2021 was a banner year for FinTech. FinTech is a sector of innovative and disruptive technologies for providing financial services. It meets the market need for greater access to better financial services at more affordable cost, more security for investors, and greater mobility of financial services products at a faster pace. 

Financial services and related technologies are generally meant to accomplish one of three things:

  • provide a method for one party to make payments to another party; 
  • borrow at an expected rate of return and invest (including lend) at a higher rate of return, thus earning a spread; and 
  • transfer certain risks of contingent events.

Large financial institutions, including banks and insurance companies, are heavily regulated. With these regulations come certain benefits, like being able to borrow from the Fed at attractive rates or being able to underwrite certain transactions that companies only with certain heft could. Faced with the potential for disruption, large banks and insurance companies must innovate, and they have to do so within the confines of the regulatory frameworks in which they operate. This provides an opportunity for startup Fintech companies, which are often free from these regulatory shackles and therefore can – in many circumstances – tackle problems that their corporate counterparts cannot. 

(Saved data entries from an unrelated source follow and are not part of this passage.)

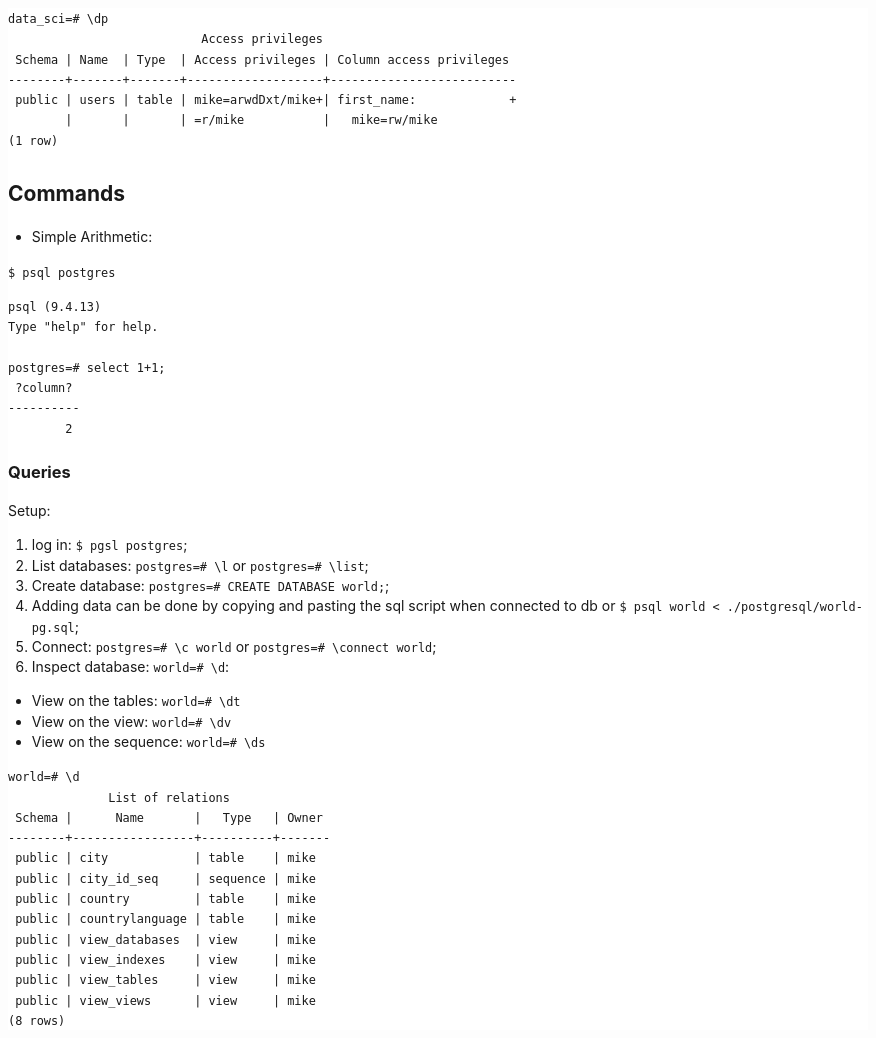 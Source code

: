 
```
data_sci=# \dp
                           Access privileges
 Schema | Name  | Type  | Access privileges | Column access privileges
--------+-------+-------+-------------------+--------------------------
 public | users | table | mike=arwdDxt/mike+| first_name:             +
        |       |       | =r/mike           |   mike=rw/mike
(1 row)
```

## Commands

* Simple Arithmetic:

`$ psql postgres`
```
psql (9.4.13)
Type "help" for help.

postgres=# select 1+1;
 ?column?
----------
        2
```

### Queries

Setup:
1. log in: `$ pgsl postgres`;
1. List databases: `postgres=# \l` or `postgres=# \list`;
1. Create database: `postgres=# CREATE DATABASE world;`;
1. Adding data can be done by copying and pasting the sql script when connected to db or `$ psql world < ./postgresql/world-pg.sql`;
1. Connect: `postgres=# \c world` or `postgres=# \connect world`;
1. Inspect database: `world=# \d`:
  * View on the tables: `world=# \dt`
  * View on the view: `world=# \dv`
  * View on the sequence: `world=# \ds`

```
world=# \d
              List of relations
 Schema |      Name       |   Type   | Owner
--------+-----------------+----------+-------
 public | city            | table    | mike
 public | city_id_seq     | sequence | mike
 public | country         | table    | mike
 public | countrylanguage | table    | mike
 public | view_databases  | view     | mike
 public | view_indexes    | view     | mike
 public | view_tables     | view     | mike
 public | view_views      | view     | mike
(8 rows)
```
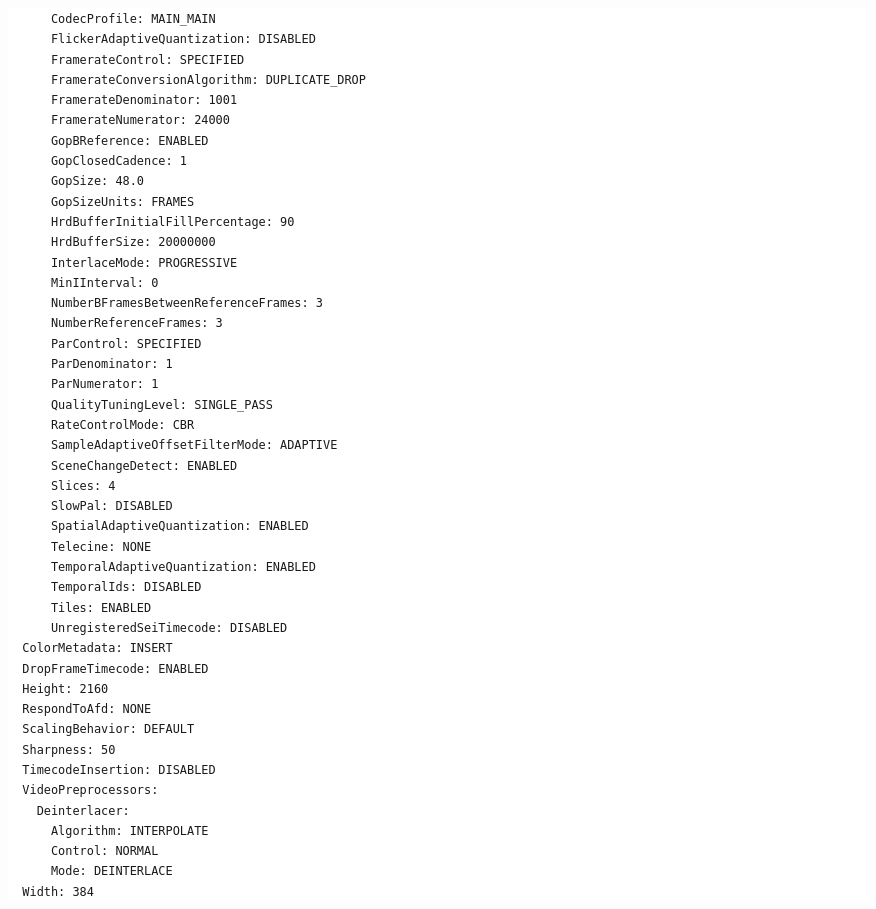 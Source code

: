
 ```
      CodecProfile: MAIN_MAIN
      FlickerAdaptiveQuantization: DISABLED
      FramerateControl: SPECIFIED
      FramerateConversionAlgorithm: DUPLICATE_DROP
      FramerateDenominator: 1001
      FramerateNumerator: 24000
      GopBReference: ENABLED
      GopClosedCadence: 1
      GopSize: 48.0
      GopSizeUnits: FRAMES
      HrdBufferInitialFillPercentage: 90
      HrdBufferSize: 20000000
      InterlaceMode: PROGRESSIVE
      MinIInterval: 0
      NumberBFramesBetweenReferenceFrames: 3
      NumberReferenceFrames: 3
      ParControl: SPECIFIED
      ParDenominator: 1
      ParNumerator: 1
      QualityTuningLevel: SINGLE_PASS
      RateControlMode: CBR
      SampleAdaptiveOffsetFilterMode: ADAPTIVE
      SceneChangeDetect: ENABLED
      Slices: 4
      SlowPal: DISABLED
      SpatialAdaptiveQuantization: ENABLED
      Telecine: NONE
      TemporalAdaptiveQuantization: ENABLED
      TemporalIds: DISABLED
      Tiles: ENABLED
      UnregisteredSeiTimecode: DISABLED
  ColorMetadata: INSERT
  DropFrameTimecode: ENABLED
  Height: 2160
  RespondToAfd: NONE
  ScalingBehavior: DEFAULT
  Sharpness: 50
  TimecodeInsertion: DISABLED
  VideoPreprocessors:
    Deinterlacer:
      Algorithm: INTERPOLATE
      Control: NORMAL
      Mode: DEINTERLACE
  Width: 384
```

The size of the global FinTech sector was $112.5 billion in 2021, expected to reach $332.5 billion in 2028, a Compound Annual Growth Rate of 19.8% during the forecast period

FinTech companies innovate across a broad range of categories – banking, lending, insurance, real estate, cyberassets, investing and wealth management – providing innovations in customer-facing products and services, B2B transactions, and core service provider infrastructure. The industry serves up unique opportunities in mobile applications, digital money, machine learning, and new digital data sources, giving startups the prospect of moving beyond legacy infrastructure and incumbent financial services institutions to create a reimagined way consumers and businesses manage their finances. 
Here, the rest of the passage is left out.